* _TASK DATA_
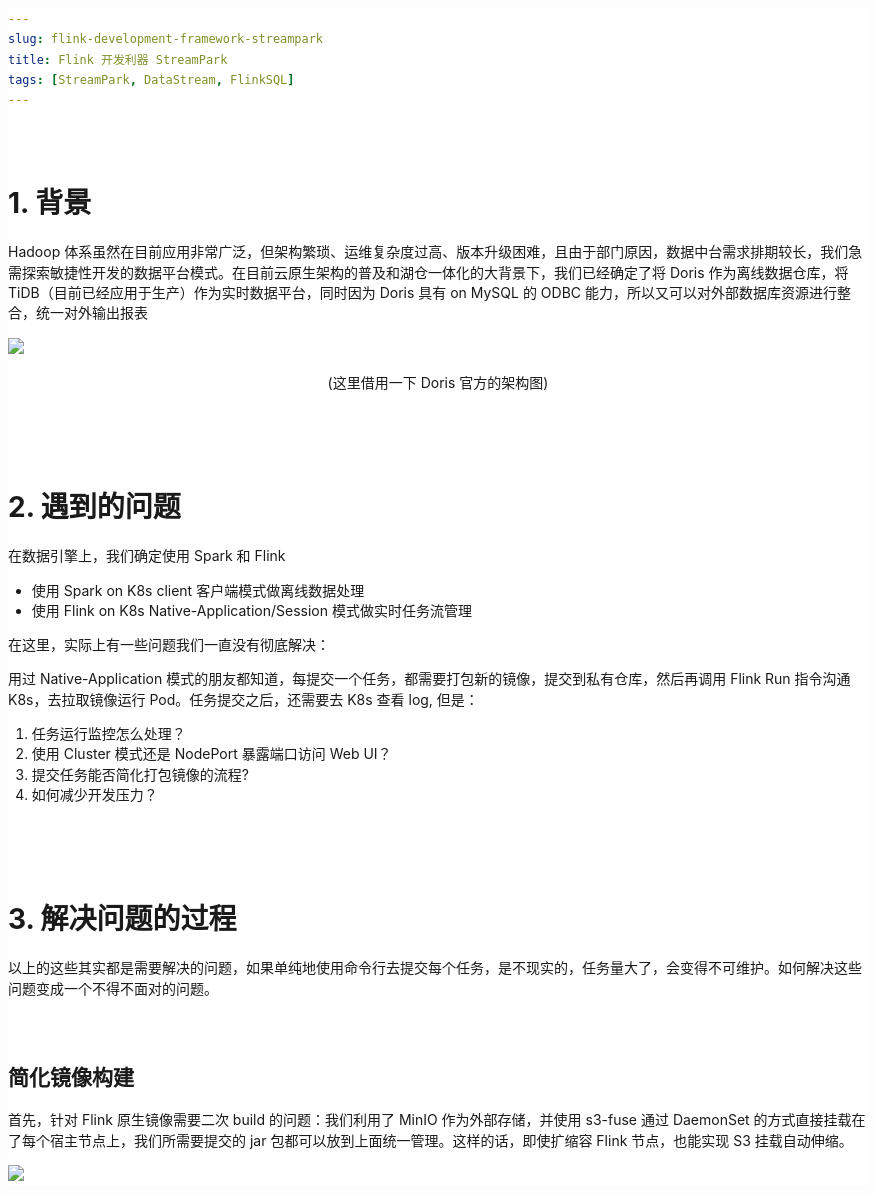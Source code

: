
 ```yaml
---
slug: flink-development-framework-streampark
title: Flink 开发利器 StreamPark
tags: [StreamPark, DataStream, FlinkSQL]
---
```


<br/>

# 1. 背景

Hadoop 体系虽然在目前应用非常广泛，但架构繁琐、运维复杂度过高、版本升级困难，且由于部门原因，数据中台需求排期较长，我们急需探索敏捷性开发的数据平台模式。在目前云原生架构的普及和湖仓一体化的大背景下，我们已经确定了将 Doris 作为离线数据仓库，将 TiDB（目前已经应用于生产）作为实时数据平台，同时因为 Doris 具有 on MySQL 的 ODBC 能力，所以又可以对外部数据库资源进行整合，统一对外输出报表

![](/blog/doris.png)

<center style={{"color": "gray"}}>(这里借用一下 Doris 官方的架构图)</center>

<br/><br/>

# 2. 遇到的问题

在数据引擎上，我们确定使用 Spark 和 Flink

* 使用 Spark on K8s client 客户端模式做离线数据处理
* 使用 Flink on K8s Native-Application/Session 模式做实时任务流管理

在这里，实际上有一些问题我们一直没有彻底解决：

用过 Native-Application 模式的朋友都知道，每提交一个任务，都需要打包新的镜像，提交到私有仓库，然后再调用 Flink Run 指令沟通 K8s，去拉取镜像运行 Pod。任务提交之后，还需要去 K8s 查看 log, 但是：

1. 任务运行监控怎么处理？
2. 使用 Cluster 模式还是 NodePort 暴露端口访问 Web UI？
3. 提交任务能否简化打包镜像的流程?
4. 如何减少开发压力？

<br/><br/>

# 3. 解决问题的过程

以上的这些其实都是需要解决的问题，如果单纯地使用命令行去提交每个任务，是不现实的，任务量大了，会变得不可维护。如何解决这些问题变成一个不得不面对的问题。

<br/>

## 简化镜像构建

首先，针对 Flink 原生镜像需要二次 build 的问题：我们利用了 MinIO 作为外部存储，并使用 s3-fuse 通过 DaemonSet 的方式直接挂载在了每个宿主节点上，我们所需要提交的 jar 包都可以放到上面统一管理。这样的话，即使扩缩容 Flink 节点，也能实现 S3 挂载自动伸缩。

![](/blog/k8s.png)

* _WHAT IS EXPECTED_
Your task is to transcribe the line containing "4. 如何减少开发压力？" and every line after it, through the last line of the data, exactly as written and with nothing more.

* _SOLUTION FOR THIS EXERCISE_
4. 如何减少开发压力？

<br/><br/>

# 3. 解决问题的过程

以上的这些其实都是需要解决的问题，如果单纯地使用命令行去提交每个任务，是不现实的，任务量大了，会变得不可维护。如何解决这些问题变成一个不得不面对的问题。

<br/>

## 简化镜像构建

首先，针对 Flink 原生镜像需要二次 build 的问题：我们利用了 MinIO 作为外部存储，并使用 s3-fuse 通过 DaemonSet 的方式直接挂载在了每个宿主节点上，我们所需要提交的 jar 包都可以放到上面统一管理。这样的话，即使扩缩容 Flink 节点，也能实现 S3 挂载自动伸缩。

![](/blog/k8s.png)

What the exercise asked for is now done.